From d2ff37b5a179ecf10041d8e51a810cb067820ca9 Mon Sep 17 00:00:00 2001
From: Charles Haley <>
Date: Tue, 14 Dec 2010 14:11:10 +0000
Subject: [PATCH] Improved get_categories -- approximately 6 times faster

---
 src/calibre/library/database2.py | 219 ++++++++++++++++++++++++++-----
 1 file changed, 187 insertions(+), 32 deletions(-)

diff --git a/src/calibre/library/database2.py b/src/calibre/library/database2.py
index 1229b60577..0d301ccaff 100644
--- a/src/calibre/library/database2.py
+++ b/src/calibre/library/database2.py
@@ -14,7 +14,7 @@ from operator import itemgetter
 
 from PyQt4.QtGui import QImage
 
-
+from calibre import prints
 from calibre.ebooks.metadata import title_sort, author_to_author_sort
 from calibre.ebooks.metadata.opf2 import metadata_to_opf
 from calibre.library.database import LibraryDatabase
@@ -1039,43 +1039,170 @@ class LibraryDatabase2(LibraryDatabase, SchemaUpgrade, CustomColumns):
                     tn=field['table'], col=field['link_column']), (id_,))
         return set(x[0] for x in ans)
 
+########## data structures for get_categories
+
     CATEGORY_SORTS = ('name', 'popularity', 'rating')
 
-    def get_categories(self, sort='name', ids=None, icon_map=None):
-        self.books_list_filter.change([] if not ids else ids)

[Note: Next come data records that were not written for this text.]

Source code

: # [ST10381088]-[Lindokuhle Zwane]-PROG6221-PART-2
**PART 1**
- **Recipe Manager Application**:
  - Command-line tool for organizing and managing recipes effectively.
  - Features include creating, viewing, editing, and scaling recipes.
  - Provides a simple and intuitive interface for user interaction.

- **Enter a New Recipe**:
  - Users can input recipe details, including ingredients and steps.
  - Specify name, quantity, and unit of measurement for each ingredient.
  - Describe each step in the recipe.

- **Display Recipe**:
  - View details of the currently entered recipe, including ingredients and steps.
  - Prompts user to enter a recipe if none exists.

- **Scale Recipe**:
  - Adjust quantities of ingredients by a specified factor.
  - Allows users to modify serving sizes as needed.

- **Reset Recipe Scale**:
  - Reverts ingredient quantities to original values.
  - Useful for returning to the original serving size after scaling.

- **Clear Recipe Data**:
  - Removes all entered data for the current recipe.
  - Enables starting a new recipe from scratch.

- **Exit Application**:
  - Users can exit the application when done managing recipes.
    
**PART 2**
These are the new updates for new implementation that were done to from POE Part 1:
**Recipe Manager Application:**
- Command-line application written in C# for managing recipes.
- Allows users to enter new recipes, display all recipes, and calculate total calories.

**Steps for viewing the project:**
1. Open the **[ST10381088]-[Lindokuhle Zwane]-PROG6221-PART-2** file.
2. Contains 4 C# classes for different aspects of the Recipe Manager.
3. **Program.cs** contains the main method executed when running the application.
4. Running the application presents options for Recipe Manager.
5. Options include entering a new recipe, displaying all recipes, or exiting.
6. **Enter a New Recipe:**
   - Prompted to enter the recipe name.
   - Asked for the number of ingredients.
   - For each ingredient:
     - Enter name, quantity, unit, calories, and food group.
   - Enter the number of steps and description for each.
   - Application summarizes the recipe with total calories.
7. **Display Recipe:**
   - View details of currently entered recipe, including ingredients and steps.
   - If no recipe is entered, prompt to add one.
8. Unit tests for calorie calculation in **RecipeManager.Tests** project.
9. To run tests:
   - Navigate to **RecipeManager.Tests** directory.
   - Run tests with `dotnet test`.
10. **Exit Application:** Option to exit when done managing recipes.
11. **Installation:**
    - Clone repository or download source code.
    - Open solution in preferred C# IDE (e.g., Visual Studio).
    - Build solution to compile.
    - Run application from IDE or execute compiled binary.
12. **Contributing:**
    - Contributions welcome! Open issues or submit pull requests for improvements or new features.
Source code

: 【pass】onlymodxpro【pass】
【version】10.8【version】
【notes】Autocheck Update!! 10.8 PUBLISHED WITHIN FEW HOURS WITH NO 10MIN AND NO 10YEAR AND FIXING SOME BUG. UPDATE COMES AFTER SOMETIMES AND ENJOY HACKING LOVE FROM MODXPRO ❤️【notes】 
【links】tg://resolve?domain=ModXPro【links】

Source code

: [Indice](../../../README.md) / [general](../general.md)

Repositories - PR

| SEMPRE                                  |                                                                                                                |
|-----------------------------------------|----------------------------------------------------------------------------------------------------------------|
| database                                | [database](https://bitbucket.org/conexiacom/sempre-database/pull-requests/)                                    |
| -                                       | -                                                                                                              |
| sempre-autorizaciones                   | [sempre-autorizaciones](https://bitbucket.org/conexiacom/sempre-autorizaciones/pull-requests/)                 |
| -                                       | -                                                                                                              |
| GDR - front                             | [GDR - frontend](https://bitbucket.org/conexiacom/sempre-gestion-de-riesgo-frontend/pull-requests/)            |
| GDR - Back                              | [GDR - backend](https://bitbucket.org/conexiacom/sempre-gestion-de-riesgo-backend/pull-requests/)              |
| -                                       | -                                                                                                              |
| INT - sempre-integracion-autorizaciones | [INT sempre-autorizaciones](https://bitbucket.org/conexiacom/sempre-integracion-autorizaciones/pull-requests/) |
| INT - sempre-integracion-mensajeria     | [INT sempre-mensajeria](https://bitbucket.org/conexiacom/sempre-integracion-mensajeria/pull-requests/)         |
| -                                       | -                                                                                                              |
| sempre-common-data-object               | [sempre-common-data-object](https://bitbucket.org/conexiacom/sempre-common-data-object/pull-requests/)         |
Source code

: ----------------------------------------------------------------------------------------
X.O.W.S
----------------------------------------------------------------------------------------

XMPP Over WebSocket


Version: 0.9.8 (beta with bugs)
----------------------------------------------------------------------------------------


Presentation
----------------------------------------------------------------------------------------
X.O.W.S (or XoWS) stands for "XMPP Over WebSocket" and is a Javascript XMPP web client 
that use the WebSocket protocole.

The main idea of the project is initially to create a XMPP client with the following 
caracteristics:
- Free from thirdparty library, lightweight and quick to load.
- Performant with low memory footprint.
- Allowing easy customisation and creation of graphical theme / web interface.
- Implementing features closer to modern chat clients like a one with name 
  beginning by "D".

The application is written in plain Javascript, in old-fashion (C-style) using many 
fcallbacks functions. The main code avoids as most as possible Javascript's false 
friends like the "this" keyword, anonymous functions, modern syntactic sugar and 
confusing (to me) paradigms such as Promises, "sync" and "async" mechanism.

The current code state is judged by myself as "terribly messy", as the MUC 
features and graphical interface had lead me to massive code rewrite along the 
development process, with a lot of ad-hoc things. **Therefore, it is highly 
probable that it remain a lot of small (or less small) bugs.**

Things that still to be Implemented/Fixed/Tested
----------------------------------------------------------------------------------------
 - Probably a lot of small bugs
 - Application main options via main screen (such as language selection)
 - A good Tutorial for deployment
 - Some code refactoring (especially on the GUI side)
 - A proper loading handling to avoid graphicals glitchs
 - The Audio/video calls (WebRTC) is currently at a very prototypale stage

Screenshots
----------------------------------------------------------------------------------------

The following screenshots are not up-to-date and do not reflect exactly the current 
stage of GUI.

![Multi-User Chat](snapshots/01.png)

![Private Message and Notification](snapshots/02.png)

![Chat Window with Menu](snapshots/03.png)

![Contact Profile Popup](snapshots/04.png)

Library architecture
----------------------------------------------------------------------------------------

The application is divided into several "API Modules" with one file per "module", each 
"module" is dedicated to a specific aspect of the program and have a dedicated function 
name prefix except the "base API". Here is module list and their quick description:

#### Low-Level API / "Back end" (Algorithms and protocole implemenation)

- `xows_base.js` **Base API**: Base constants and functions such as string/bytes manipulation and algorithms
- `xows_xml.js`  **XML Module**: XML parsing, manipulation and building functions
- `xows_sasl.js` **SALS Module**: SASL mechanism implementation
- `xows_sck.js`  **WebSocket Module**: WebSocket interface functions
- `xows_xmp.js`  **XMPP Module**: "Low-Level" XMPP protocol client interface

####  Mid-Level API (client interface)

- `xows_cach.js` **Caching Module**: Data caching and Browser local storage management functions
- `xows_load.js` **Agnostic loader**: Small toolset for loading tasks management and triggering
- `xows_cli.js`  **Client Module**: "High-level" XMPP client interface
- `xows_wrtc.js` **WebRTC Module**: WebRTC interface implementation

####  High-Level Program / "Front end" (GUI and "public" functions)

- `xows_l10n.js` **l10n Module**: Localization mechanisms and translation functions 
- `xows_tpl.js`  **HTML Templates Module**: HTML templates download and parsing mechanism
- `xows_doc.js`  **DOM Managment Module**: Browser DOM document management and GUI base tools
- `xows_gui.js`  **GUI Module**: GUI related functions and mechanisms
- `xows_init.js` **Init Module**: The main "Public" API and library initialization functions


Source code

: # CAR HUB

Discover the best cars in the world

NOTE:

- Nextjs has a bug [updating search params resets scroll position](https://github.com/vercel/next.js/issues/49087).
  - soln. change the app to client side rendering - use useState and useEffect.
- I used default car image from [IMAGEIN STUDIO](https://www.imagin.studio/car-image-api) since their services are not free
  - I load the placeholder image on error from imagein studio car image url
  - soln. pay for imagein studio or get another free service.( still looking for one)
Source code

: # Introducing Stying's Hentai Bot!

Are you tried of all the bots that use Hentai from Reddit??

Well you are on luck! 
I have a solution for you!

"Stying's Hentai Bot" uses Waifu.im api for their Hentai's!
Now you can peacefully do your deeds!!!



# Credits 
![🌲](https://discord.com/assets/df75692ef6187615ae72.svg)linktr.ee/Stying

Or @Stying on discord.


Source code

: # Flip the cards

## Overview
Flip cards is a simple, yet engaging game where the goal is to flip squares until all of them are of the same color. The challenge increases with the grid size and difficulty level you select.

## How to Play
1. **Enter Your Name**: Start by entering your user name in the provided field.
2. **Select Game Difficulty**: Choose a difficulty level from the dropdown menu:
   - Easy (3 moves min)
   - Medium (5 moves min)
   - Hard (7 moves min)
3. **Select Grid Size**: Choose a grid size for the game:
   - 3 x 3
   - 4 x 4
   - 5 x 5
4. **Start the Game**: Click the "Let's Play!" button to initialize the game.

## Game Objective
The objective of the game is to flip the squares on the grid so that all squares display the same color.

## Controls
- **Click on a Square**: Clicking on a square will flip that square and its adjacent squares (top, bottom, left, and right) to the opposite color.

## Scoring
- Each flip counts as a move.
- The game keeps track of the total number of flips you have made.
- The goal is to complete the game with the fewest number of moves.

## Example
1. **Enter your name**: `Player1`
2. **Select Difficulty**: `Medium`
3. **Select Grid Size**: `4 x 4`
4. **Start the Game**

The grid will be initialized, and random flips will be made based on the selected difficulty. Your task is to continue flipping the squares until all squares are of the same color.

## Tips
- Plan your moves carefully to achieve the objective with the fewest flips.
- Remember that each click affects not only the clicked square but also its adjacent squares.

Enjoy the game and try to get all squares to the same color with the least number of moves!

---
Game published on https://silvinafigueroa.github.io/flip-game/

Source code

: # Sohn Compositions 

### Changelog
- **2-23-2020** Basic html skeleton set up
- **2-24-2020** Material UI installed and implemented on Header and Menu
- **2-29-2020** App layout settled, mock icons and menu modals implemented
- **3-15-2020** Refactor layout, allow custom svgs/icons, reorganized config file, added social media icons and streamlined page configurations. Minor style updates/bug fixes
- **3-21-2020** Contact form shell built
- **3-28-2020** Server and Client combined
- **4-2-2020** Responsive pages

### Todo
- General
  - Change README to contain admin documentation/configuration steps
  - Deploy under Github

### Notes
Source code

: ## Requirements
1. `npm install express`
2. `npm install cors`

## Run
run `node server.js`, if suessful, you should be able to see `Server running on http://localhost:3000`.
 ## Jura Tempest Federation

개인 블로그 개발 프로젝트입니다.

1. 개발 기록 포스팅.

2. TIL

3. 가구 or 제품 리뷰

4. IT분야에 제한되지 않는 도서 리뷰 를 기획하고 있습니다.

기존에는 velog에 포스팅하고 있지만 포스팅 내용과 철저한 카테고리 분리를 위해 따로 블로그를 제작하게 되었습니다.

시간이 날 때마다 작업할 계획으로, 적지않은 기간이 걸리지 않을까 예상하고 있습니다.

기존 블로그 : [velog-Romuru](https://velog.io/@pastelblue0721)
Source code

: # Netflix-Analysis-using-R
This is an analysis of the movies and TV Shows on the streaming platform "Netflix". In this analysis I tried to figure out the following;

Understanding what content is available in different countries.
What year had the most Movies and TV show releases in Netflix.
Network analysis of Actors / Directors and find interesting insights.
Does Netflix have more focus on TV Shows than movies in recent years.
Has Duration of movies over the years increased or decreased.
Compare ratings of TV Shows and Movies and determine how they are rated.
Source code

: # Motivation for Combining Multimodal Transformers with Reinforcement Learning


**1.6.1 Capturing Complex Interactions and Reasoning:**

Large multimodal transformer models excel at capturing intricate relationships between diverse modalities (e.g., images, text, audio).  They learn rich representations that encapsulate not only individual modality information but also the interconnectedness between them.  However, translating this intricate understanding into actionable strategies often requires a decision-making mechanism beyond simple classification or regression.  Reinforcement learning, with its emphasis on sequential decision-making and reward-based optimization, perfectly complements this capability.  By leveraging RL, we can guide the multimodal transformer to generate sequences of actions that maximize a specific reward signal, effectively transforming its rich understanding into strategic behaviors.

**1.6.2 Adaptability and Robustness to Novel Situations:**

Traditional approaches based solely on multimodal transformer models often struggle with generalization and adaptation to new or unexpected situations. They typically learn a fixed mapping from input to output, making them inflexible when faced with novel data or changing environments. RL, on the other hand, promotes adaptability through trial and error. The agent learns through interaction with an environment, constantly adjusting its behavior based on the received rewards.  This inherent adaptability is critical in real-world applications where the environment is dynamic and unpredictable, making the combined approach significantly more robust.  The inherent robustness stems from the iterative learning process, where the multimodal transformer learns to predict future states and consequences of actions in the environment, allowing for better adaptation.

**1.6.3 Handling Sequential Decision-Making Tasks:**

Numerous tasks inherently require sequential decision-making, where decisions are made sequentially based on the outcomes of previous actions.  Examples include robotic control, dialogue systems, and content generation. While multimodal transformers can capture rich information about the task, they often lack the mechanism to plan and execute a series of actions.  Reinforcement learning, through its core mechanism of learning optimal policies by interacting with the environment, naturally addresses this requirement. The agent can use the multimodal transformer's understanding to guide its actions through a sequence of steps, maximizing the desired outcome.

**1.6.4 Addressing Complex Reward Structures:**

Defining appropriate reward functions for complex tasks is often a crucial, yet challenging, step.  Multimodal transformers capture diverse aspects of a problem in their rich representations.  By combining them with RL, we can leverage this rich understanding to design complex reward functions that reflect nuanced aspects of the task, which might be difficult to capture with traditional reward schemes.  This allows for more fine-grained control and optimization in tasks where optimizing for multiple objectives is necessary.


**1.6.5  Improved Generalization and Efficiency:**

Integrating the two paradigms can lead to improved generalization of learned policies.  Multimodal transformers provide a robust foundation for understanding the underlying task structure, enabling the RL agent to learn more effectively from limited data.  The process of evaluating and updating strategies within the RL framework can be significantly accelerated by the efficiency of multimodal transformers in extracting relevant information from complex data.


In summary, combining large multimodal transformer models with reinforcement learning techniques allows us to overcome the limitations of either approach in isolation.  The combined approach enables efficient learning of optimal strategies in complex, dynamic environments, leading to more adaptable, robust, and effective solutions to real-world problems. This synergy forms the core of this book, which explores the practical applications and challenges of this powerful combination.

+    class TCat_Tag(object):
 
-        categories = {}
+        def __init__(self, name, sort):
+            self.n = name
+            self.s = sort
+            self.c  = 0
+            self.rt = 0
+            self.rc = 0
+            self.id = None
+
+        def set_all(self, c, rt, rc, id):
+            self.c  = c
+            self.rt = rt
+            self.rc = rc
+            self.id = id
+
+        def __str__(self):
+            return unicode(self)
+
+        def __unicode__(self):
+            return 'n=%s s=%s c=%d rt=%d rc=%d id=%s'%\
+                            (self.n, self.s, self.c, self.rt, self.rc, self.id)
+
+
+    def get_categories(self, sort='name', ids=None, icon_map=None):
+        start = time.time()
         if icon_map is not None and type(icon_map) != TagsIcons:
             raise TypeError('icon_map passed to get_categories must be of type TagIcons')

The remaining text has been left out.